# Why COVID-19 death predictions will always be wrong

Following is a transcript of the video.

Narrator: At the end of March, the White House announced that it was predicting somewhere between 100,000 and 240,000 US deaths from COVID-19, a huge drop from a couple of weeks earlier, when the predictions were more like a couple million deaths. This led to a lot of confusion about where the White House's numbers came from and why the predictions shifted.

So let's break down where those numbers are coming from. To make any prediction about how many people will die from a virus, you have to first know how many people will get it, and that's why this number keeps coming up.

Emily Ricotta: The basic reproductive number, or R0, is, in a totally susceptible population, how many people would one person go on to infect.

Narrator: This is Emily Ricotta, a research fellow with the US National Institutes of Health.

Ricotta: So, if you drop one infected person into a totally susceptible population, how many more cases are you gonna see?

Narrator: As you can probably imagine, R0 is pretty important for predicting how bad an outbreak will be. If R0 is less than one, over time you'll end up with fewer and fewer new cases and the disease will die out. If R0 is more than one, that's when you can start to run into some problems, depending on how severe the illness is. Even an R0 of 2 gets more than 1,000 people infected only nine links down the chain.

Ricotta: So, the common cold. If it has an R0 of 2, how does that change policy? It doesn't, right? But if I have a pathogen that has an R0 of 2 and it's killing 1%, 10%, 50% of the people it infects, I'm going to respond much differently.

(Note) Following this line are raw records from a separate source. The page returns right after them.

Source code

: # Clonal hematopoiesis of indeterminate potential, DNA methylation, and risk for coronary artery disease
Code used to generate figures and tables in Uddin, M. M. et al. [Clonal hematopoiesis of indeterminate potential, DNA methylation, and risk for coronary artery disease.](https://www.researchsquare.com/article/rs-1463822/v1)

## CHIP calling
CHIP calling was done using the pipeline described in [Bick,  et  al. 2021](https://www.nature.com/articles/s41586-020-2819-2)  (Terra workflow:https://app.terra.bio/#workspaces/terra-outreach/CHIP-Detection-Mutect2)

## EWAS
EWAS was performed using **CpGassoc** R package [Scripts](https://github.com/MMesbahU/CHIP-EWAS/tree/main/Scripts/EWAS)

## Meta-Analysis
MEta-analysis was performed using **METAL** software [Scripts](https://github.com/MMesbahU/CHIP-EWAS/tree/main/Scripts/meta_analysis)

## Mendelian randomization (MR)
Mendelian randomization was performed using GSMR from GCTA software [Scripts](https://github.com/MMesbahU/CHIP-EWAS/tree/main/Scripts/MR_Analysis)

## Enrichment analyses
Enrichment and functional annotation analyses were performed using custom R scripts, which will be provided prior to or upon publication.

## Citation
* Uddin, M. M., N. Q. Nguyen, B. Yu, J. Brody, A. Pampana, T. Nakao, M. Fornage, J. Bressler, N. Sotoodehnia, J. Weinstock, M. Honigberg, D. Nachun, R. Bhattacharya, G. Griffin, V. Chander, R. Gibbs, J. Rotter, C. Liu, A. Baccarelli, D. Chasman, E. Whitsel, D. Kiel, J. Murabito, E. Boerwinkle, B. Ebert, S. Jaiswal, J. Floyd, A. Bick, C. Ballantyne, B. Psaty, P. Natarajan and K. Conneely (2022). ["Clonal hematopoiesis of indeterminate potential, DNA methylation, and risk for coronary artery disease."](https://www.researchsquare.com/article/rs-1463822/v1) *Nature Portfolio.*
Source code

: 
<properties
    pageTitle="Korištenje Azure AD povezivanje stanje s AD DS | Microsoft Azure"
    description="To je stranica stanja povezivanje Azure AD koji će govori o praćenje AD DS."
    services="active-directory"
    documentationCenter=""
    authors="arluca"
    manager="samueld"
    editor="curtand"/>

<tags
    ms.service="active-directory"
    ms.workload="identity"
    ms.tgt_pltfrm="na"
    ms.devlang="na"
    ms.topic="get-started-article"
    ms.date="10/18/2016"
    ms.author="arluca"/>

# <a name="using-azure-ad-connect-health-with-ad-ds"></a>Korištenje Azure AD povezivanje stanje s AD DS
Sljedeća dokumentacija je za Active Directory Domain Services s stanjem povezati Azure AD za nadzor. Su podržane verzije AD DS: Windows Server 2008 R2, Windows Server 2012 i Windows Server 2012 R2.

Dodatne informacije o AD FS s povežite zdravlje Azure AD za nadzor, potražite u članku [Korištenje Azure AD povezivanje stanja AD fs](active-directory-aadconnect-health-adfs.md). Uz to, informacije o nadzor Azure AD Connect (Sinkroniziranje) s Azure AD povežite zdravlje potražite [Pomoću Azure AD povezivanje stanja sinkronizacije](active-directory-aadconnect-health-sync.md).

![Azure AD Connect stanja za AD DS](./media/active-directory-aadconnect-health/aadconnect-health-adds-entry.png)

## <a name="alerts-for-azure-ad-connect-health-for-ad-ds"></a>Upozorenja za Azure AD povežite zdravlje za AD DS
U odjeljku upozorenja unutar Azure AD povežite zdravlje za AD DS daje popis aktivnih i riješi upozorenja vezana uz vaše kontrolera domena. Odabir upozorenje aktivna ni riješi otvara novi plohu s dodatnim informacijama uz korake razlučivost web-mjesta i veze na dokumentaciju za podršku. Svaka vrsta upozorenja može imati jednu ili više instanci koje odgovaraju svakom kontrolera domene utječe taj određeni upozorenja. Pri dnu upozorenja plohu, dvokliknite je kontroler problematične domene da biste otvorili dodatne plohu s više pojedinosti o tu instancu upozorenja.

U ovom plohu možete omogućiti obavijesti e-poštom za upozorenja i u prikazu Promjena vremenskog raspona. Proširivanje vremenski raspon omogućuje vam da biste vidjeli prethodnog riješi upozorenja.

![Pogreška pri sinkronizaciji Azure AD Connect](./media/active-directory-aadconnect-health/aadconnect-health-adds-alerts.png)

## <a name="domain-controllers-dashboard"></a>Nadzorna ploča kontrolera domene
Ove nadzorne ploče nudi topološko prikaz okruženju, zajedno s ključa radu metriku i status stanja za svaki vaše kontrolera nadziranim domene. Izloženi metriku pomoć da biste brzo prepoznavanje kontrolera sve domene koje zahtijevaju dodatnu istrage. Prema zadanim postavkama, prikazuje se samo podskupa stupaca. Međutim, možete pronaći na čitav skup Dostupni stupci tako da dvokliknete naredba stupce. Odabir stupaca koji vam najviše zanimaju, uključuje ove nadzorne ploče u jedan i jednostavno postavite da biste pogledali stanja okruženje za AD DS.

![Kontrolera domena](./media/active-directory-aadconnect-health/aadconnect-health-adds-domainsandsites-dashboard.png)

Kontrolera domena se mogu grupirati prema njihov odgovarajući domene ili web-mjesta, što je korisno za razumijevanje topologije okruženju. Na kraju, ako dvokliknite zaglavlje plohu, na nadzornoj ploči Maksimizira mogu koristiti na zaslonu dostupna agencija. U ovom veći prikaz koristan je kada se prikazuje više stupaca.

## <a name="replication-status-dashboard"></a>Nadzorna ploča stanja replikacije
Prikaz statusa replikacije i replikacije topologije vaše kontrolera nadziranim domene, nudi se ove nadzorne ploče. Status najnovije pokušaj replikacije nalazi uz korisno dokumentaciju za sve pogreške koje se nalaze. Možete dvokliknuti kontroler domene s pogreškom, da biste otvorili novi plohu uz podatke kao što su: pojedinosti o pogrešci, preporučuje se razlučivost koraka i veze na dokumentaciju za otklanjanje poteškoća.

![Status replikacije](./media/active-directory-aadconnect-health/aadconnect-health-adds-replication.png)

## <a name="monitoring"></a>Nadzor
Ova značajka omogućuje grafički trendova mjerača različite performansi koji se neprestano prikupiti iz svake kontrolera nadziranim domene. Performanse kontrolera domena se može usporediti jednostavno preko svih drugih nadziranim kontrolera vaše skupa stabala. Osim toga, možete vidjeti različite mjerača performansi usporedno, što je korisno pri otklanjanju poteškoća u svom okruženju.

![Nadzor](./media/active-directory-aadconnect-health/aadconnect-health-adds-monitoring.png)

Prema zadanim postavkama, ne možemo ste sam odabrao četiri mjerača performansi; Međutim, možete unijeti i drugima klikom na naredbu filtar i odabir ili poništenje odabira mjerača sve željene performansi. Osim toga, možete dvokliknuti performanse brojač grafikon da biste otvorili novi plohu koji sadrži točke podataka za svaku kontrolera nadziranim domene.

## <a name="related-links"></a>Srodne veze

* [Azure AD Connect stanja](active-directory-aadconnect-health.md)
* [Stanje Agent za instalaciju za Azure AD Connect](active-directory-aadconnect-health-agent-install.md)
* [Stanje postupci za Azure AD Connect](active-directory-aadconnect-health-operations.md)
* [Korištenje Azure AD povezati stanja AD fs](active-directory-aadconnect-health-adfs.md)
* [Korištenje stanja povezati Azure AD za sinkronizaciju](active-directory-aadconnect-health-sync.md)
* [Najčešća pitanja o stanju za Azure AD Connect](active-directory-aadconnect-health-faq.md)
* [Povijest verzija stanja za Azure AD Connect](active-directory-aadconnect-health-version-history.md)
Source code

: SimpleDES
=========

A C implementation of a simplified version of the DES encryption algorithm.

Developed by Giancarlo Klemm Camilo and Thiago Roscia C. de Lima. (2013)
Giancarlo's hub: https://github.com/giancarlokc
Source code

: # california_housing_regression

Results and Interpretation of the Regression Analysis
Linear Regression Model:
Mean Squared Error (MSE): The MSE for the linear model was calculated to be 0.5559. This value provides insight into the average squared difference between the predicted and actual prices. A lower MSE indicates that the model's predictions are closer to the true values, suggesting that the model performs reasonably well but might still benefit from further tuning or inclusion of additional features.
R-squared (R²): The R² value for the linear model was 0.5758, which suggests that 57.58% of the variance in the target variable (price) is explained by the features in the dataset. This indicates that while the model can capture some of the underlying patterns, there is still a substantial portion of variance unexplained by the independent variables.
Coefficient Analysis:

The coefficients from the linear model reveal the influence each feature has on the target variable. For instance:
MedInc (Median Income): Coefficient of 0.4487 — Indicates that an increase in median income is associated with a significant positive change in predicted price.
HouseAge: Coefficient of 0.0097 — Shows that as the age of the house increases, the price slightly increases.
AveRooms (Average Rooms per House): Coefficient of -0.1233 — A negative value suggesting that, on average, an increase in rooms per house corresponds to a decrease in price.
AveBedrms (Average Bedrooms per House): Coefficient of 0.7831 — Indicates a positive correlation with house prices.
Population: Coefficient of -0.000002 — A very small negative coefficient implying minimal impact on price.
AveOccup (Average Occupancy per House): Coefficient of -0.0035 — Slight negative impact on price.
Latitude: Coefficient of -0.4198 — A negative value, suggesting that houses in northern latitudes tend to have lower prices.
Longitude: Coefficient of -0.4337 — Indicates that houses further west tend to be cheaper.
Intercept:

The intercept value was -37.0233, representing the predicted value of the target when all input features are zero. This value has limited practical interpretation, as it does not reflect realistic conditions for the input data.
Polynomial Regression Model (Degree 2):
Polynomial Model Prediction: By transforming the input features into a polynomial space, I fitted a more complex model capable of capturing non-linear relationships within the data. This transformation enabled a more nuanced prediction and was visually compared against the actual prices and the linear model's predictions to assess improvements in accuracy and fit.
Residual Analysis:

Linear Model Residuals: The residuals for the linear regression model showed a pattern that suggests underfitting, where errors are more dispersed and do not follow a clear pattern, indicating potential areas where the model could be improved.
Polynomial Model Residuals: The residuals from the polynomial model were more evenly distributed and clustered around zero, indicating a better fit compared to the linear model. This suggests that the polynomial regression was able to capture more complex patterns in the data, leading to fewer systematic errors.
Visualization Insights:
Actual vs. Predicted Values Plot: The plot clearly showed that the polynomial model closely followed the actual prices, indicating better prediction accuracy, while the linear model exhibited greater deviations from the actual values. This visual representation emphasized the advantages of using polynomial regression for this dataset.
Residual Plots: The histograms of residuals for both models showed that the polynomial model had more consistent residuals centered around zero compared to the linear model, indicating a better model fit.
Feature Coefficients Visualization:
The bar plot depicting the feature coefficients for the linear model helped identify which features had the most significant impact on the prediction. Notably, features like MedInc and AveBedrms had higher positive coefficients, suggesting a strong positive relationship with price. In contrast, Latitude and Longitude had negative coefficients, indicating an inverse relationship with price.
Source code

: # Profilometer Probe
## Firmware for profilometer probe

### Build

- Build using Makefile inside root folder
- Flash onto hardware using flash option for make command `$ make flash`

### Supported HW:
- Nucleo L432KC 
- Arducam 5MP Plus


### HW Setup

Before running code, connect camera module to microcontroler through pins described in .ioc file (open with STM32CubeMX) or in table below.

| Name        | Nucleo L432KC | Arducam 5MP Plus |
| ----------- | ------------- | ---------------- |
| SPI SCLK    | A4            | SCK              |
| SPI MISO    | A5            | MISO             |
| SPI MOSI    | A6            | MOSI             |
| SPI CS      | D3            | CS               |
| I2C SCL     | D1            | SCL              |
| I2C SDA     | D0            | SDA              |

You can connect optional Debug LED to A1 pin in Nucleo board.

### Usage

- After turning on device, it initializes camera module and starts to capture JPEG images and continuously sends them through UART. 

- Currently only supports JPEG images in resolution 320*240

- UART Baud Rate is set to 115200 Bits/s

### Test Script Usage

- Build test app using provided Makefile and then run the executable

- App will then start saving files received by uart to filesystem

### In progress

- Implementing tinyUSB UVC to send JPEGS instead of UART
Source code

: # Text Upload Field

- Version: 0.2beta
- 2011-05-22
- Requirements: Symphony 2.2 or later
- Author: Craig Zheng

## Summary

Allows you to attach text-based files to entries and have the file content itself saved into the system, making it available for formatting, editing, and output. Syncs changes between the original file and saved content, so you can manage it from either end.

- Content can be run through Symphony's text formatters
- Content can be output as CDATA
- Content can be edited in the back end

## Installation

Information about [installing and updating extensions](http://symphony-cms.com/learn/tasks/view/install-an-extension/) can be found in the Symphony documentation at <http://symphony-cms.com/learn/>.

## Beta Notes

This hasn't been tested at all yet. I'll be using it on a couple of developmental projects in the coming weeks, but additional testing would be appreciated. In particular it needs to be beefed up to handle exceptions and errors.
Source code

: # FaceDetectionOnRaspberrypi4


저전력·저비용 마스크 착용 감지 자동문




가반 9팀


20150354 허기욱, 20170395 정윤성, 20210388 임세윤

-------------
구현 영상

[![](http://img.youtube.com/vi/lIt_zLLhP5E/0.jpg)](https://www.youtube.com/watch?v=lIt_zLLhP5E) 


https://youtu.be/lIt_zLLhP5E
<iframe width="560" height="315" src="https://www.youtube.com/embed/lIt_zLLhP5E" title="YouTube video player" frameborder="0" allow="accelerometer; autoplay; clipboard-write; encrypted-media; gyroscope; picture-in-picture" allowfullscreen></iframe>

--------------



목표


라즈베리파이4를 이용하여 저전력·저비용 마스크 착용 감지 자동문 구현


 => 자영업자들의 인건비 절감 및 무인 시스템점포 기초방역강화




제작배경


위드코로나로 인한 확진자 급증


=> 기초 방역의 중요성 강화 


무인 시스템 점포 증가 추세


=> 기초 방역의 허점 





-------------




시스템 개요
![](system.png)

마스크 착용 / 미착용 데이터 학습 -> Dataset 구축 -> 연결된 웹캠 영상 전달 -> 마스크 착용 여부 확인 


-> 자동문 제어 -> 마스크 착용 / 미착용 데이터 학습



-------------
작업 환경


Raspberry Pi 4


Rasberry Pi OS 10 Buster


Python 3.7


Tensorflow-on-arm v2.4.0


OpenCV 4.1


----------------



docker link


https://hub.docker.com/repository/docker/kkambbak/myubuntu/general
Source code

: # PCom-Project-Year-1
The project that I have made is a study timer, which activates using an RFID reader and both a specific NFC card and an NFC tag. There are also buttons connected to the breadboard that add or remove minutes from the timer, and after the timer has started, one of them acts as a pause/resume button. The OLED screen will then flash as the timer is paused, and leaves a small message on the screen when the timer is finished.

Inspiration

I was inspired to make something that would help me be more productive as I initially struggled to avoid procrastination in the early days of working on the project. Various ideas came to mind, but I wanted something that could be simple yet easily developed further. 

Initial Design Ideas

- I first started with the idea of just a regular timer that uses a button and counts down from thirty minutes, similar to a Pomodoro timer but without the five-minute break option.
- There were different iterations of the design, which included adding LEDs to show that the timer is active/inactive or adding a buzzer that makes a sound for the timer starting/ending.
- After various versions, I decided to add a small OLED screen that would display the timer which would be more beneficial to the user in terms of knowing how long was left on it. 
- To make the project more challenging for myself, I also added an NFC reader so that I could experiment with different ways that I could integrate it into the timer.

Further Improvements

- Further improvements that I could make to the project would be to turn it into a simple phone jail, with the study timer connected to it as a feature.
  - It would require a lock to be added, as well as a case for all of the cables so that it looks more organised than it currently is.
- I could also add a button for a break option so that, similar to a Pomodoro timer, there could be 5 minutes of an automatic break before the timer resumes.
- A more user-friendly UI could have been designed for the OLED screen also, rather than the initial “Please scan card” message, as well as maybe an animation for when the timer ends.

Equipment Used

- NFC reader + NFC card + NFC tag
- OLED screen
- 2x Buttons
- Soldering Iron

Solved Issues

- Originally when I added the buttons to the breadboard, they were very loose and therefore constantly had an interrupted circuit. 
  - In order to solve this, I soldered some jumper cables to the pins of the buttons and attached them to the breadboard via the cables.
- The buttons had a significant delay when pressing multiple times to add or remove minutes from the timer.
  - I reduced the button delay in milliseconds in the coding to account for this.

Narrator: R0 should be pretty simple to calculate. It's based on three main things: transmissibility, or how likely it is that you'll be infected through contact with someone who has the disease; average rate of contact, or how many people the average infected person will come in contact with over time; and finally duration of infectiousness, which is just how long the person spreading the disease is contagious for. Getting those factors involves a whole bunch of calculus that takes into account things like how many people at any given time are susceptible to infection and how many are actually infected. This is what some of the simplest equations look like. Of course, just having the equations isn't enough.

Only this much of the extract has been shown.